Entries taken from a collection:
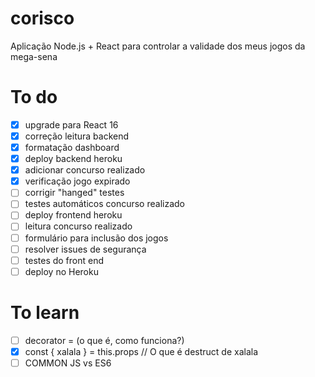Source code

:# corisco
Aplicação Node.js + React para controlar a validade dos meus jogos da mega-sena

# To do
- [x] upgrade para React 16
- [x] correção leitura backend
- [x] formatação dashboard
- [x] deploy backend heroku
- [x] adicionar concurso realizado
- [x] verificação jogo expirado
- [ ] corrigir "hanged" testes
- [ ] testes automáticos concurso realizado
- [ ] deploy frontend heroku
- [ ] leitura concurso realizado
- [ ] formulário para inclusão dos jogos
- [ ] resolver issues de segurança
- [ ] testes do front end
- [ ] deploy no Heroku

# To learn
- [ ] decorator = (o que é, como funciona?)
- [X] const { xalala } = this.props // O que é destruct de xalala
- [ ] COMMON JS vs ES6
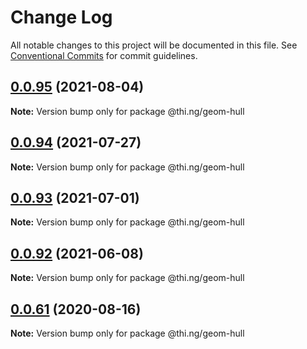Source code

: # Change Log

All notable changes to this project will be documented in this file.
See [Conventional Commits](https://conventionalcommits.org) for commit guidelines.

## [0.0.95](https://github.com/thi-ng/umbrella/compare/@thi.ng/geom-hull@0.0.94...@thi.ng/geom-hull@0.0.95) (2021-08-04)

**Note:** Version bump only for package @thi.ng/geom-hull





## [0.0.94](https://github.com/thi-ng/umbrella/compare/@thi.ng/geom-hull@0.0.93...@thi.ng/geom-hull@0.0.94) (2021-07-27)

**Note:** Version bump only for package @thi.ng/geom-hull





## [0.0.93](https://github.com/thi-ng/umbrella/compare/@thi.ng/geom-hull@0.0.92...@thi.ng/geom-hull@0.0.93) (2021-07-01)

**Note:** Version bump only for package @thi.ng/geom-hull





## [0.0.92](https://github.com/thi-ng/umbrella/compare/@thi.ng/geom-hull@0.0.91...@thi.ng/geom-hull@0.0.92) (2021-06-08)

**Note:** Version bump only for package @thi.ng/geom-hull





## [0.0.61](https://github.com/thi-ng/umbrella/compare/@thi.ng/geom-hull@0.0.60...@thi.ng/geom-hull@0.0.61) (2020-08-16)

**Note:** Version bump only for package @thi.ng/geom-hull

ASSIGNMENT = Pictures stay out of the copy. Reproduce exactly the lines from the one containing "- [x] deploy backend heroku" through the last line of the records above, both included.

YOUR RESPONSE =
- [x] deploy backend heroku
- [x] adicionar concurso realizado
- [x] verificação jogo expirado
- [ ] corrigir "hanged" testes
- [ ] testes automáticos concurso realizado
- [ ] deploy frontend heroku
- [ ] leitura concurso realizado
- [ ] formulário para inclusão dos jogos
- [ ] resolver issues de segurança
- [ ] testes do front end
- [ ] deploy no Heroku

# To learn
- [ ] decorator = (o que é, como funciona?)
- [X] const { xalala } = this.props // O que é destruct de xalala
- [ ] COMMON JS vs ES6
Source code

: # Change Log

All notable changes to this project will be documented in this file.
See [Conventional Commits](https://conventionalcommits.org) for commit guidelines.

## [0.0.95](https://github.com/thi-ng/umbrella/compare/@thi.ng/geom-hull@0.0.94...@thi.ng/geom-hull@0.0.95) (2021-08-04)

**Note:** Version bump only for package @thi.ng/geom-hull





## [0.0.94](https://github.com/thi-ng/umbrella/compare/@thi.ng/geom-hull@0.0.93...@thi.ng/geom-hull@0.0.94) (2021-07-27)

**Note:** Version bump only for package @thi.ng/geom-hull





## [0.0.93](https://github.com/thi-ng/umbrella/compare/@thi.ng/geom-hull@0.0.92...@thi.ng/geom-hull@0.0.93) (2021-07-01)

**Note:** Version bump only for package @thi.ng/geom-hull





## [0.0.92](https://github.com/thi-ng/umbrella/compare/@thi.ng/geom-hull@0.0.91...@thi.ng/geom-hull@0.0.92) (2021-06-08)

**Note:** Version bump only for package @thi.ng/geom-hull





## [0.0.61](https://github.com/thi-ng/umbrella/compare/@thi.ng/geom-hull@0.0.60...@thi.ng/geom-hull@0.0.61) (2020-08-16)

**Note:** Version bump only for package @thi.ng/geom-hull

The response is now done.